ACTION ITEM ▸
Wherever "between" shows up in the records below, copy the whole line.

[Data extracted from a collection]

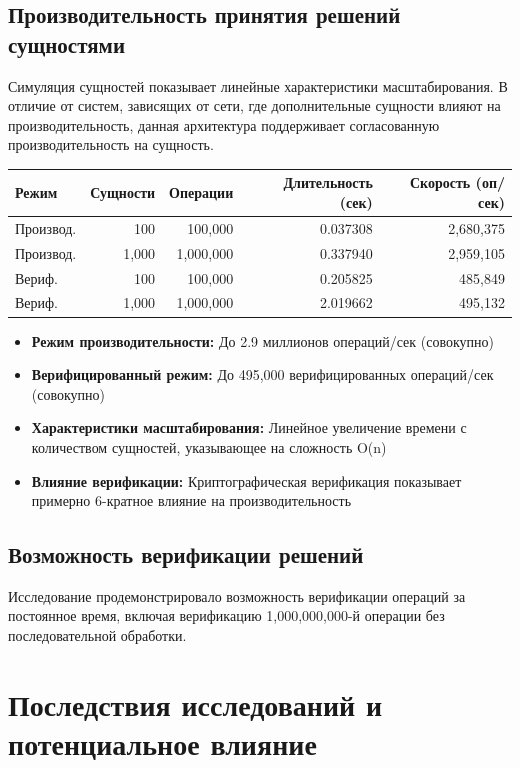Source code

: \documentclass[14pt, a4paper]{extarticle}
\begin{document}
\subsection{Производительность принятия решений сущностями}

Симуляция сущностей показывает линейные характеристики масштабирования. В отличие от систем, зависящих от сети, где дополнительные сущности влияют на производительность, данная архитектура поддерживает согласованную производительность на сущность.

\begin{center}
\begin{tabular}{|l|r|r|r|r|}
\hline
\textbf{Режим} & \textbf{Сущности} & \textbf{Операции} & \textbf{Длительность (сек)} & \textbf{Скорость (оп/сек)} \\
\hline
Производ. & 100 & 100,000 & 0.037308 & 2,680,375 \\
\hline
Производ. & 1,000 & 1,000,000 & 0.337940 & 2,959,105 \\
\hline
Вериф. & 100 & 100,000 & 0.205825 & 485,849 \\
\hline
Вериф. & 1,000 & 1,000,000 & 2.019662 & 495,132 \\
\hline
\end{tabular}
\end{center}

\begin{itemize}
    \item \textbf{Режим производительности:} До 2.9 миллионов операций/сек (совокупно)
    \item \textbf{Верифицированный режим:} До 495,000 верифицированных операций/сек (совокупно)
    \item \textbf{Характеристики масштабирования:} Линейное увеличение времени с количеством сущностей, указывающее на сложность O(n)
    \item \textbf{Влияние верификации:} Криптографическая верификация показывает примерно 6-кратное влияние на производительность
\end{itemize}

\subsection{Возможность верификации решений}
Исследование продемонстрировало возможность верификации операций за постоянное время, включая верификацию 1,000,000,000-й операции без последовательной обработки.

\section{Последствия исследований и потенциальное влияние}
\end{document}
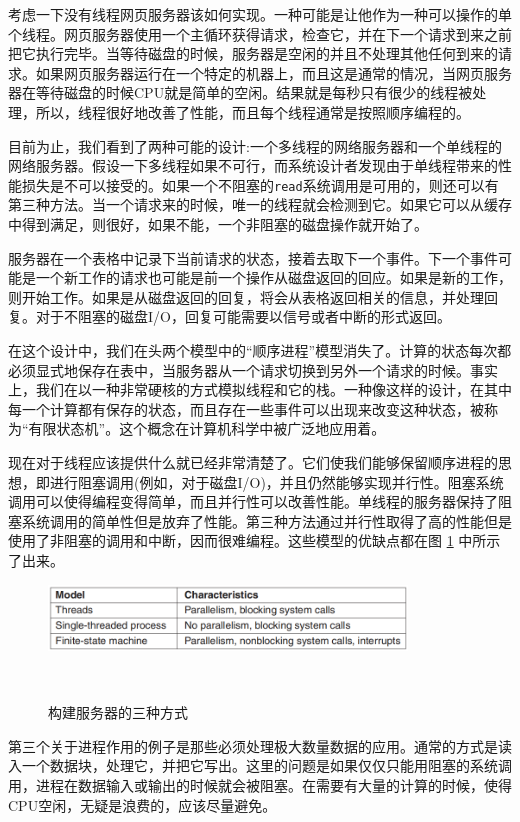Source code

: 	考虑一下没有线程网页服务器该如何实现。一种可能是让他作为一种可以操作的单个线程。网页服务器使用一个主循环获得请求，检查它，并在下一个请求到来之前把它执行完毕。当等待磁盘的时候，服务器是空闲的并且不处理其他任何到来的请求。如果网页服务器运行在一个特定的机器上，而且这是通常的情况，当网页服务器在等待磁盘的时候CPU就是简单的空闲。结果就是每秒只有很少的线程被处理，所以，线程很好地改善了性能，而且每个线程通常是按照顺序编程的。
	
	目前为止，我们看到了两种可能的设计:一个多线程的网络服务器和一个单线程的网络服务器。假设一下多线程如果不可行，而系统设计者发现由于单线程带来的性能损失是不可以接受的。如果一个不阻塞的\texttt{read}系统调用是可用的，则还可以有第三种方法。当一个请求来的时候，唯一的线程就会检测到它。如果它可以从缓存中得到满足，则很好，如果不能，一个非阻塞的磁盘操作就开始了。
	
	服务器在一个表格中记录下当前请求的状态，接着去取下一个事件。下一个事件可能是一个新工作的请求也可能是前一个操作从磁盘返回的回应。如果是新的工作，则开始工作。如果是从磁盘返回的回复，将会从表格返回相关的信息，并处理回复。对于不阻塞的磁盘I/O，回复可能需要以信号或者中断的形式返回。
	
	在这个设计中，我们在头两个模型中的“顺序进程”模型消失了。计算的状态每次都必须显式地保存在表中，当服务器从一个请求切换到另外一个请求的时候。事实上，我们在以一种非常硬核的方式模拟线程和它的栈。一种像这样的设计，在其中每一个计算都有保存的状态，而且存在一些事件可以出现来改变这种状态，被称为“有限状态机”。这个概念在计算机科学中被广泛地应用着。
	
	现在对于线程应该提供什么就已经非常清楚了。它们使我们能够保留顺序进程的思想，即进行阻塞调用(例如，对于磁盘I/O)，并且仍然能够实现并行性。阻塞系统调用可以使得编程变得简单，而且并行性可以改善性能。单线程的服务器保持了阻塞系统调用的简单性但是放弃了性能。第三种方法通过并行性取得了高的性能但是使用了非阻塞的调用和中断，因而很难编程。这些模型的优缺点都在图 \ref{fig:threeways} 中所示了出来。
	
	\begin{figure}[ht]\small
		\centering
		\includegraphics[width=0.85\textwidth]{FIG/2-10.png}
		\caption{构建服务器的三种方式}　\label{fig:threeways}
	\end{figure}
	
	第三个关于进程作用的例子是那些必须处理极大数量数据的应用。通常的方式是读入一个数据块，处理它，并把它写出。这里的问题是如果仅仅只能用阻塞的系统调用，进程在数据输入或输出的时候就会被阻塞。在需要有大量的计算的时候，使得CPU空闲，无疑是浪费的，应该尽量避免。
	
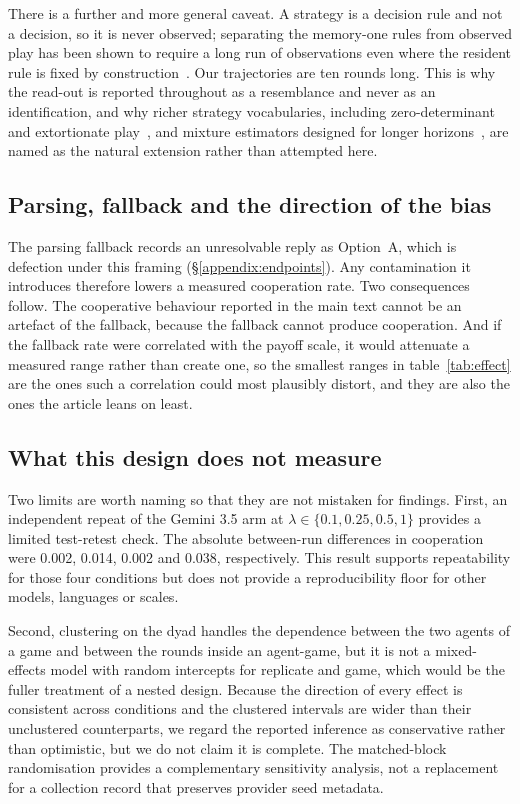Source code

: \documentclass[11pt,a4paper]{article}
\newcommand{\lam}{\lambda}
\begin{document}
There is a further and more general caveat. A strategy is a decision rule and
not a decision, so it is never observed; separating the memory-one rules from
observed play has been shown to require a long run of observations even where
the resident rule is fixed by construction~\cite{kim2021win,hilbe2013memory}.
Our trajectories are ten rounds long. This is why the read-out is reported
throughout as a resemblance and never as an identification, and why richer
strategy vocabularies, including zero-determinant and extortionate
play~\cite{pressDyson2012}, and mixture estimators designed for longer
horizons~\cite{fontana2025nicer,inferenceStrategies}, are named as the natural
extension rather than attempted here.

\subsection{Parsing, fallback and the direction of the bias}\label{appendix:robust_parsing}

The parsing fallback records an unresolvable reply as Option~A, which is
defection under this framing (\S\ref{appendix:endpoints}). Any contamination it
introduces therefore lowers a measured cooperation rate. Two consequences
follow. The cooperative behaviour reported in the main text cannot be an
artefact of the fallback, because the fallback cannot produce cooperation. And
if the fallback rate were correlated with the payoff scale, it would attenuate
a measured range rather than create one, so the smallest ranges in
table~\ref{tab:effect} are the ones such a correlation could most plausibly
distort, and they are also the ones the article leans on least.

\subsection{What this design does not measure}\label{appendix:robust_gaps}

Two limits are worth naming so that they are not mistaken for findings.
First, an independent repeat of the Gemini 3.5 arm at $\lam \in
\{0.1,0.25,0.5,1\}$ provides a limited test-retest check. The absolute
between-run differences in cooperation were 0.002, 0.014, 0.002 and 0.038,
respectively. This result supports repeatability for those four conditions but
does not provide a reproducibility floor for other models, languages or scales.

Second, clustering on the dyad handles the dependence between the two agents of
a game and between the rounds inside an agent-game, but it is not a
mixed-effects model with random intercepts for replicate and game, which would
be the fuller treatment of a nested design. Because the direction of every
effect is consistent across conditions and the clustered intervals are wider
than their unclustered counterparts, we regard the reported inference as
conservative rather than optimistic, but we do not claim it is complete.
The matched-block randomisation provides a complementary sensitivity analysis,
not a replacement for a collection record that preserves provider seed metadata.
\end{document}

TASK ANSWER ▸
between-run differences in cooperation were 0.002, 0.014, 0.002 and 0.038,
Second, clustering on the dyad handles the dependence between the two agents of
a game and between the rounds inside an agent-game, but it is not a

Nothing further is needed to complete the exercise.